El concepto de seguridad 'gov-grade' no es un slogan: es el nivel de rigurosidad operativa que aplicamos cuando una vulnerabilidad puede impactar a miles de ciudadanos o desestabilizar una operación bancaria.
Zero-Trust desde el primer commit
Asumimos que la red interna está comprometida. Ninguna petición se confía por defecto: cada llamada, cada microservicio, cada acceso a base de datos pasa por validación de identidad y autorización granular.
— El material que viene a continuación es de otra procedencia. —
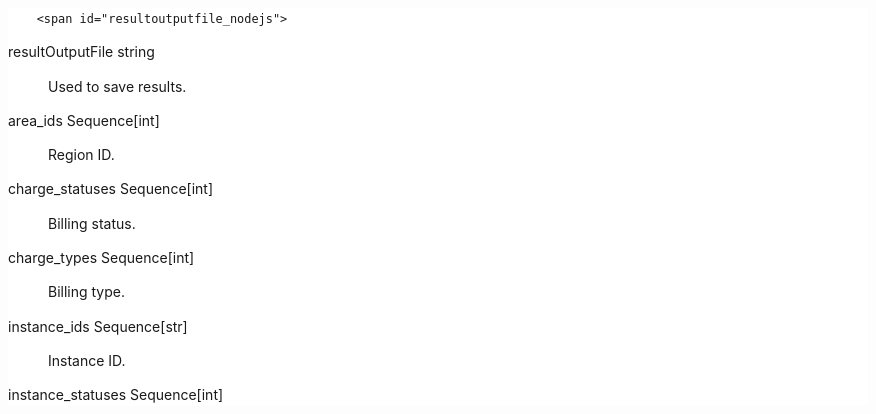         <span id="resultoutputfile_nodejs">
<a data-swiftype-name="resource-property" data-swiftype-type="text" href="#resultoutputfile_nodejs" style="color: inherit; text-decoration: inherit;">result<wbr>Output<wbr>File</a>
</span>
        <span class="property-indicator"></span>
        <span class="property-type">string</span>
    </dt>
    <dd><p>Used to save results.</p>
</dd></dl>
</pulumi-choosable>
</div>

<div>
<pulumi-choosable type="language" values="python">
<dl class="resources-properties"><dt class="property-optional"
            title="Optional">
        <span id="area_ids_python">
<a data-swiftype-name="resource-property" data-swiftype-type="text" href="#area_ids_python" style="color: inherit; text-decoration: inherit;">area_<wbr>ids</a>
</span>
        <span class="property-indicator"></span>
        <span class="property-type">Sequence[int]</span>
    </dt>
    <dd><p>Region ID.</p>
</dd><dt class="property-optional"
            title="Optional">
        <span id="charge_statuses_python">
<a data-swiftype-name="resource-property" data-swiftype-type="text" href="#charge_statuses_python" style="color: inherit; text-decoration: inherit;">charge_<wbr>statuses</a>
</span>
        <span class="property-indicator"></span>
        <span class="property-type">Sequence[int]</span>
    </dt>
    <dd><p>Billing status.</p>
</dd><dt class="property-optional"
            title="Optional">
        <span id="charge_types_python">
<a data-swiftype-name="resource-property" data-swiftype-type="text" href="#charge_types_python" style="color: inherit; text-decoration: inherit;">charge_<wbr>types</a>
</span>
        <span class="property-indicator"></span>
        <span class="property-type">Sequence[int]</span>
    </dt>
    <dd><p>Billing type.</p>
</dd><dt class="property-optional"
            title="Optional">
        <span id="instance_ids_python">
<a data-swiftype-name="resource-property" data-swiftype-type="text" href="#instance_ids_python" style="color: inherit; text-decoration: inherit;">instance_<wbr>ids</a>
</span>
        <span class="property-indicator"></span>
        <span class="property-type">Sequence[str]</span>
    </dt>
    <dd><p>Instance ID.</p>
</dd><dt class="property-optional"
            title="Optional">
        <span id="instance_statuses_python">
<a data-swiftype-name="resource-property" data-swiftype-type="text" href="#instance_statuses_python" style="color: inherit; text-decoration: inherit;">instance_<wbr>statuses</a>
</span>
        <span class="property-indicator"></span>
        <span class="property-type">Sequence[int]</span>
    </dt>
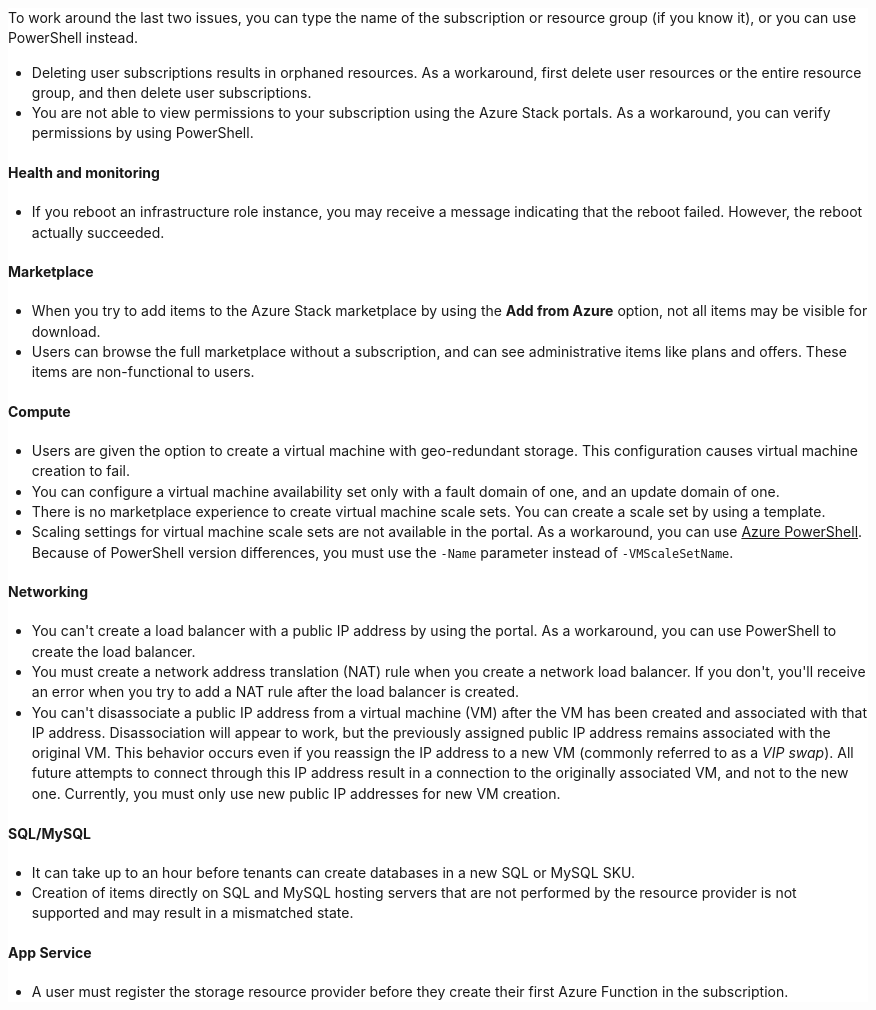    To work around the last two issues, you can type the name of the subscription or resource group (if you know it), or you can use PowerShell instead.
- Deleting user subscriptions results in orphaned resources. As a workaround, first delete user resources or the entire resource group, and then delete user subscriptions.
- You are not able to view permissions to your subscription using the Azure Stack portals. As a workaround, you can verify permissions by using PowerShell.

#### Health and monitoring

- If you reboot an infrastructure role instance, you may receive a message indicating that the reboot failed. However, the reboot actually succeeded.

#### Marketplace
- When you try to add items to the Azure Stack marketplace by using the **Add from Azure** option, not all items may be visible for download.
- Users can browse the full marketplace without a subscription, and can see administrative items like plans and offers. These items are non-functional to users.

#### Compute
- Users are given the option to create a virtual machine with geo-redundant storage. This configuration causes virtual machine creation to fail.
- You can configure a virtual machine availability set only with a fault domain of one, and an update domain of one.
- There is no marketplace experience to create virtual machine scale sets. You can create a scale set by using a template.
- Scaling settings for virtual machine scale sets are not available in the portal. As a workaround, you can use [Azure PowerShell](https://docs.microsoft.com/azure/virtual-machine-scale-sets/virtual-machine-scale-sets-manage-powershell#change-the-capacity-of-a-scale-set). Because of PowerShell version differences, you must use the `-Name` parameter instead of `-VMScaleSetName`.
 
#### Networking
- You can't create a load balancer with a public IP address by using the portal. As a workaround, you can use PowerShell to create the load balancer.
- You must create a network address translation (NAT) rule when you create a network load balancer. If you don't, you'll receive an error when you try to add a NAT rule after the load balancer is created.
- You can't disassociate a public IP address from a virtual machine (VM) after the VM has been created and associated with that IP address. Disassociation will appear to work, but the previously assigned public IP address remains associated with the original VM. This behavior occurs even if you reassign the IP address to a new VM (commonly referred to as a *VIP swap*). All future attempts to connect through this IP address result in a connection to the originally associated VM, and not to the new one. Currently, you must only use new public IP addresses for new VM creation.
 
#### SQL/MySQL
- It can take up to an hour before tenants can create databases in a new SQL or MySQL SKU. 
- Creation of items directly on SQL and MySQL hosting servers that are not performed by the resource provider is not supported and may result in a mismatched state.
 
#### App Service
- A user must register the storage resource provider before they create their first Azure Function in the subscription.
Esto se traduce en mTLS, OIDC en cada hop, y políticas declarativas que viven con el código.
Cumplimiento que viaja con el código
- ISO 27001: gestión de seguridad de la información end-to-end.
- NIST CSF: identificar, proteger, detectar, responder y recuperar.
- SOC 2 Type II: controles operativos auditados durante 6+ meses.
- Hardening continuo: pentesting trimestral y revisión de dependencias semanal.
Defensa en profundidad
Capas: WAF, observabilidad de tráfico, RASP en runtime, segmentación de red, secret management y políticas de retención. El objetivo no es 'no ser hackeado' — es minimizar el blast radius cuando algo pase y poder restaurar en horas, no días.
“La pregunta correcta no es '¿cómo evitamos el incidente?' sino '¿qué tan rápido detectamos, contenemos y aprendemos?'.”